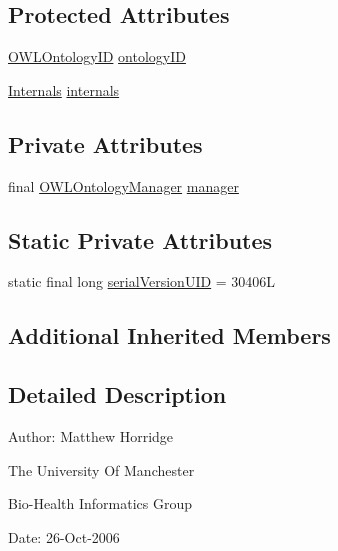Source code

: \subsection*{Protected Attributes}
\begin{DoxyCompactItemize}
\item 
\hyperlink{classorg_1_1semanticweb_1_1owlapi_1_1model_1_1_o_w_l_ontology_i_d}{O\-W\-L\-Ontology\-I\-D} \hyperlink{classuk_1_1ac_1_1manchester_1_1cs_1_1owl_1_1owlapi_1_1_o_w_l_ontology_impl_aace8dbfe714fb87d1816cb792cbd1695}{ontology\-I\-D}
\item 
\hyperlink{interfaceuk_1_1ac_1_1manchester_1_1cs_1_1owl_1_1owlapi_1_1_internals}{Internals} \hyperlink{classuk_1_1ac_1_1manchester_1_1cs_1_1owl_1_1owlapi_1_1_o_w_l_ontology_impl_adf0cde908362d9fa72bf9d86a932bf72}{internals}
\end{DoxyCompactItemize}
\subsection*{Private Attributes}
\begin{DoxyCompactItemize}
\item 
final \hyperlink{interfaceorg_1_1semanticweb_1_1owlapi_1_1model_1_1_o_w_l_ontology_manager}{O\-W\-L\-Ontology\-Manager} \hyperlink{classuk_1_1ac_1_1manchester_1_1cs_1_1owl_1_1owlapi_1_1_o_w_l_ontology_impl_a5d4d9b357f427678556b0364c20fbe12}{manager}
\end{DoxyCompactItemize}
\subsection*{Static Private Attributes}
\begin{DoxyCompactItemize}
\item 
static final long \hyperlink{classuk_1_1ac_1_1manchester_1_1cs_1_1owl_1_1owlapi_1_1_o_w_l_ontology_impl_aa0524f237baa931122fe5d49ec04935d}{serial\-Version\-U\-I\-D} = 30406\-L
\end{DoxyCompactItemize}
\subsection*{Additional Inherited Members}


\subsection{Detailed Description}
Author\-: Matthew Horridge\par
 The University Of Manchester\par
 Bio-\/\-Health Informatics Group\par
 Date\-: 26-\/\-Oct-\/2006\par
 \par
 

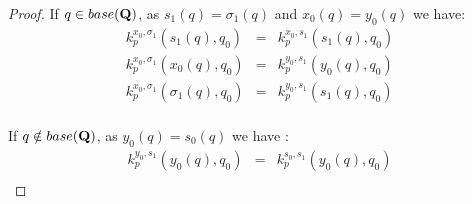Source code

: \begin{proof}
	If $q \in base(\mathbf{Q})$, as $s_1(q) = \sigma_1(q)$ and $x_0(q) = y_0(q)$ we have:
	\begin{eqnarray*}
		k^{x_0,\sigma_1}_p(s_1(q),q_0) & =  &k^{x_0,s_1}_p(s_1(q),q_0) \\
		k^{x_0,\sigma_1}_p(x_0(q),q_0) &= & k^{y_0,s_1}_p(y_0(q),q_0) \\
		k^{x_0,\sigma_1}_p(\sigma_1(q),q_0) &= &k^{y_0,s_1}_p(s_1(q),q_0) \\
	\end{eqnarray*}
	
	If $q \notin base(\mathbf{Q})$, as $y_0(q) = s_0(q)$ we have :
	\begin{eqnarray*}
		k^{y_0,s_1}_p(y_0(q),q_0) &= & k^{s_0,s_1}_p(y_0(q),q_0) \\
	\end{eqnarray*}
	

\end{proof}
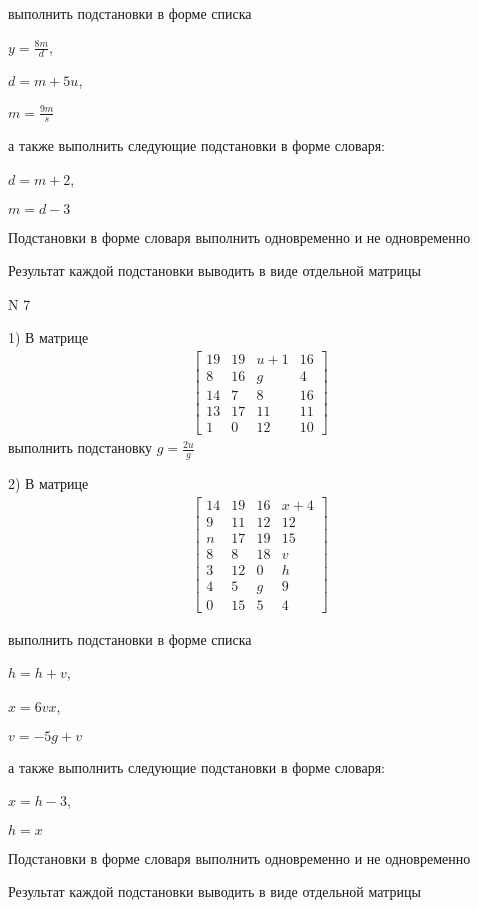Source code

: \documentclass[11pt]{report}
\begin{document}
выполнить подстановки в форме списка

$y=\frac{8 m}{d}$,

$d=m + 5 u$,

$m=\frac{9 m}{s}$

а также выполнить следующие подстановки в форме словаря:

$d=m + 2$,

$m=d - 3$


    Подстановки в форме словаря выполнить одновременно и не одновременно


    Результат каждой подстановки выводить в виде отдельной матрицы

\newpage
N 7


    1) В матрице
\begin{align*}
\left[\begin{matrix}19 & 19 & u + 1 & 16\\8 & 16 & g & 4\\14 & 7 & 8 & 16\\13 & 17 & 11 & 11\\1 & 0 & 12 & 10\end{matrix}\right]
\end{align*}
выполнить подстановку $g=\frac{2 u}{g}$


    2) В матрице
\begin{align*}
\left[\begin{matrix}14 & 19 & 16 & x + 4\\9 & 11 & 12 & 12\\n & 17 & 19 & 15\\8 & 8 & 18 & v\\3 & 12 & 0 & h\\4 & 5 & g & 9\\0 & 15 & 5 & 4\end{matrix}\right]
\end{align*}

выполнить подстановки в форме списка

$h=h + v$,

$x=6 v x$,

$v=- 5 g + v$

а также выполнить следующие подстановки в форме словаря:

$x=h - 3$,

$h=x$


    Подстановки в форме словаря выполнить одновременно и не одновременно


    Результат каждой подстановки выводить в виде отдельной матрицы
\end{document}
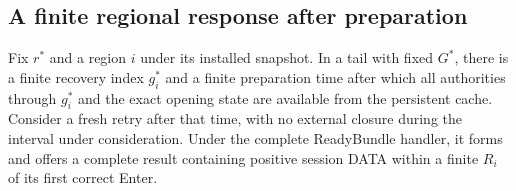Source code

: \subsection{A finite regional response after preparation}
\label{sec:v35-regional-response}
\begin{proposition}
\label{prop:v35-regional-response}
Fix $r^*$ and a region $i$ under its installed snapshot. In a tail with
fixed $G^*$, there is a finite recovery index $g_i^*$ and a finite
preparation time after which all authorities through $g_i^*$ and the
exact opening state are available from the persistent cache. Consider
a fresh retry after that time, with no external closure during the
interval under consideration. Under the complete ReadyBundle handler,
it forms and offers a complete result containing positive session DATA
within a finite $R_i$ of its first correct Enter.
\end{proposition}
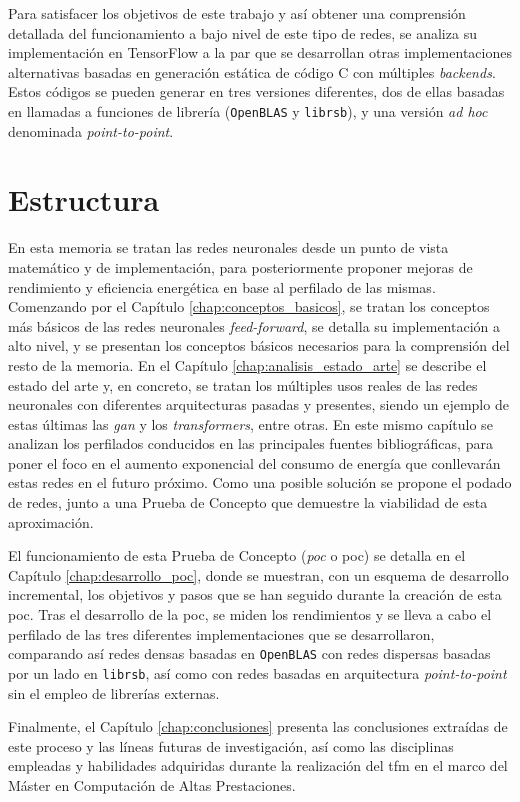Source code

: Para satisfacer los objetivos de este trabajo y así obtener una comprensión detallada del funcionamiento a bajo nivel de este tipo de redes, se analiza su implementación en TensorFlow a la par que se desarrollan otras implementaciones alternativas basadas en generación estática de código C con múltiples \textit{backends}. Estos códigos se pueden generar en tres versiones diferentes, dos de ellas basadas en llamadas a funciones de librería (\texttt{OpenBLAS} y \texttt{librsb}), y una versión \textit{ad hoc} denominada \textit{point-to-point}.

\section{Estructura}
\label{sec:estructura}
En esta memoria se tratan las redes neuronales desde un punto de vista matemático y de implementación, para posteriormente proponer mejoras de rendimiento y eficiencia energética en base al perfilado de las mismas. Comenzando por el Capítulo \ref{chap:conceptos_basicos}, se tratan los conceptos más básicos de las redes neuronales \textit{feed-forward}, se detalla su implementación a alto nivel, y se presentan los conceptos básicos necesarios para la comprensión del resto de la memoria. En el Capítulo \ref{chap:analisis_estado_arte} se describe el estado del arte y, en concreto, se tratan los múltiples usos reales de las redes neuronales con diferentes arquitecturas pasadas y presentes, siendo un ejemplo de estas últimas las \textit{\acrlong{gan}} y los \textit{transformers}, entre otras. En este mismo capítulo se analizan los perfilados conducidos en las principales fuentes bibliográficas, para poner el foco en el aumento exponencial del consumo de energía que conllevarán estas redes en el futuro próximo. Como una posible solución se propone el podado de redes, junto a una Prueba de Concepto que demuestre la viabilidad de esta aproximación.

El funcionamiento de esta Prueba de Concepto (\textit{\acrlong{poc}} o \acrshort{poc}) se detalla en el Capítulo \ref{chap:desarrollo_poc}, donde se muestran, con un esquema de desarrollo incremental, los objetivos y pasos que se han seguido durante la creación de esta \acrshort{poc}. Tras el desarrollo de la \acrshort{poc}, se miden los rendimientos y se lleva a cabo el perfilado de las tres diferentes implementaciones que se desarrollaron, comparando así redes densas basadas en \texttt{OpenBLAS} con redes dispersas basadas por un lado en \texttt{librsb}, así como con redes basadas en arquitectura \textit{point-to-point} sin el empleo de librerías externas.

Finalmente, el Capítulo \ref{chap:conclusiones} presenta las conclusiones extraídas de este proceso y las líneas futuras de investigación, así como las disciplinas empleadas y habilidades adquiridas durante la realización del \acrshort{tfm} en el marco del Máster en Computación de Altas Prestaciones.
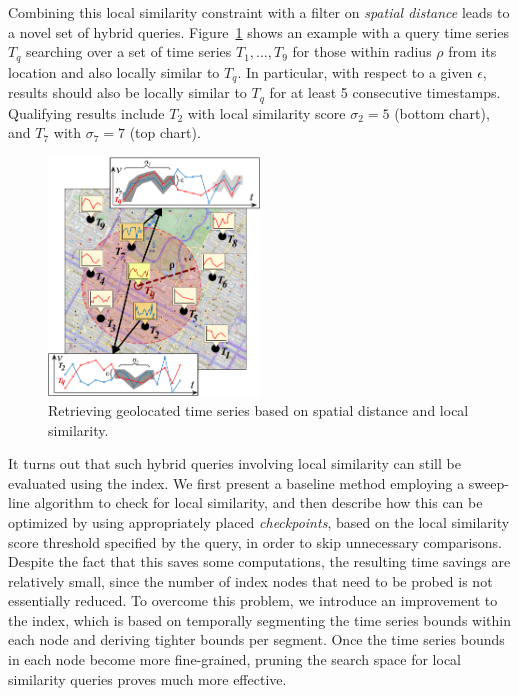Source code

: Combining this local similarity constraint with a filter on {\em spatial distance} leads to a novel set of hybrid queries. Figure~\ref{fig:example_query} shows an example with a query time series $T_q$ searching over a set of time series $T_1,\dots,T_9$ for those within radius $\rho$ from its location and also locally similar to $T_q$. In particular, with respect to a given $\epsilon$, results should also be locally similar to $T_q$ for at least 5 consecutive timestamps. Qualifying results include $T_2$ with local similarity score $\sigma_2 = 5$ (bottom chart), and $T_7$ with $\sigma_7 = 7$ (top chart).

\begin{figure}[!tb]
 \centering
 \includegraphics[width=0.5\textwidth]{Figures/local_sim_geoloc.png}
\caption{Retrieving geolocated time series based on spatial distance and local similarity.}
\label{fig:example_query}
\end{figure}

It turns out that such hybrid queries involving local similarity can still be evaluated using the \btsr index. We first present a baseline method employing a sweep-line algorithm to check for local similarity, and then describe how this can be optimized by using appropriately placed {\em checkpoints}, based on the local similarity score threshold specified by the query, in order to skip unnecessary comparisons. Despite the fact that this saves some computations, the resulting time savings are relatively small, since the number of index nodes that need to be probed is not essentially reduced. To overcome this problem, we introduce an improvement to the \btsr index, which is based on temporally segmenting the time series bounds within each node and deriving tighter bounds per segment. Once the time series bounds in each node become more fine-grained, pruning the search space for local similarity queries proves much more effective.

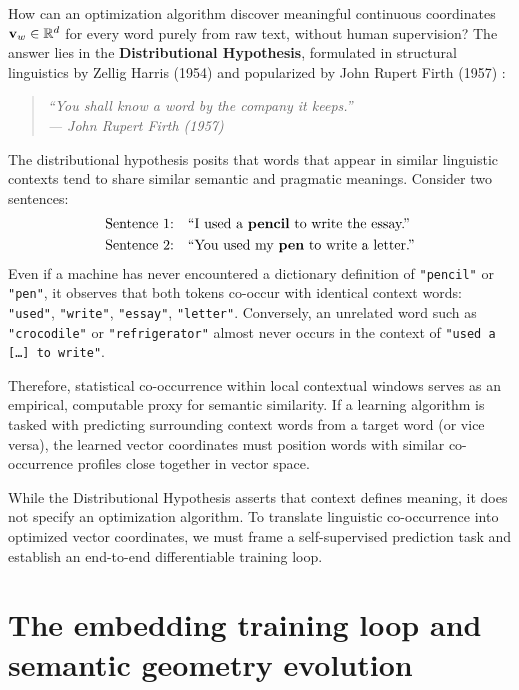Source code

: \documentclass[../../main.tex]{subfiles}
\begin{document}
How can an optimization algorithm discover meaningful continuous coordinates $\vv_w \in \R^d$ for every word purely from raw text, without human supervision? The answer lies in the \textbf{Distributional Hypothesis}, formulated in structural linguistics by Zellig Harris (1954) \cite{harris1954} and popularized by John Rupert Firth (1957) \cite{firth1957}:
\begin{quote}
\centering
\itshape
``You shall know a word by the company it keeps.''\\
\upshape\hfill--- John Rupert Firth (1957) \cite{firth1957}
\end{quote}

The distributional hypothesis posits that words that appear in similar linguistic contexts tend to share similar semantic and pragmatic meanings. Consider two sentences:
\begin{align*}
\text{Sentence 1:} \quad &\text{``I used a \textbf{pencil} to write the essay.''} \\
\text{Sentence 2:} \quad &\text{``You used my \textbf{pen} to write a letter.''}
\end{align*}
Even if a machine has never encountered a dictionary definition of \texttt{"pencil"} or \texttt{"pen"}, it observes that both tokens co-occur with identical context words: \texttt{"used"}, \texttt{"write"}, \texttt{"essay"}, \texttt{"letter"}. Conversely, an unrelated word such as \texttt{"crocodile"} or \texttt{"refrigerator"} almost never occurs in the context of \texttt{"used a [\dots] to write"}.

Therefore, statistical co-occurrence within local contextual windows serves as an empirical, computable proxy for semantic similarity. If a learning algorithm is tasked with predicting surrounding context words from a target word (or vice versa), the learned vector coordinates must position words with similar co-occurrence profiles close together in vector space.

While the Distributional Hypothesis asserts that context defines meaning, it does not specify an optimization algorithm. To translate linguistic co-occurrence into optimized vector coordinates, we must frame a self-supervised prediction task and establish an end-to-end differentiable training loop.

\section{The embedding training loop and semantic geometry evolution}
\label{sec:embedding_training_loop}
\end{document}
..............................
● **Exercise brief**
Find the lines above that contain the word "preparation" and copy each one.

● **Final answer**
: \subsection{A finite regional response after preparation}
preparation time after which all authorities through $g_i^*$ and the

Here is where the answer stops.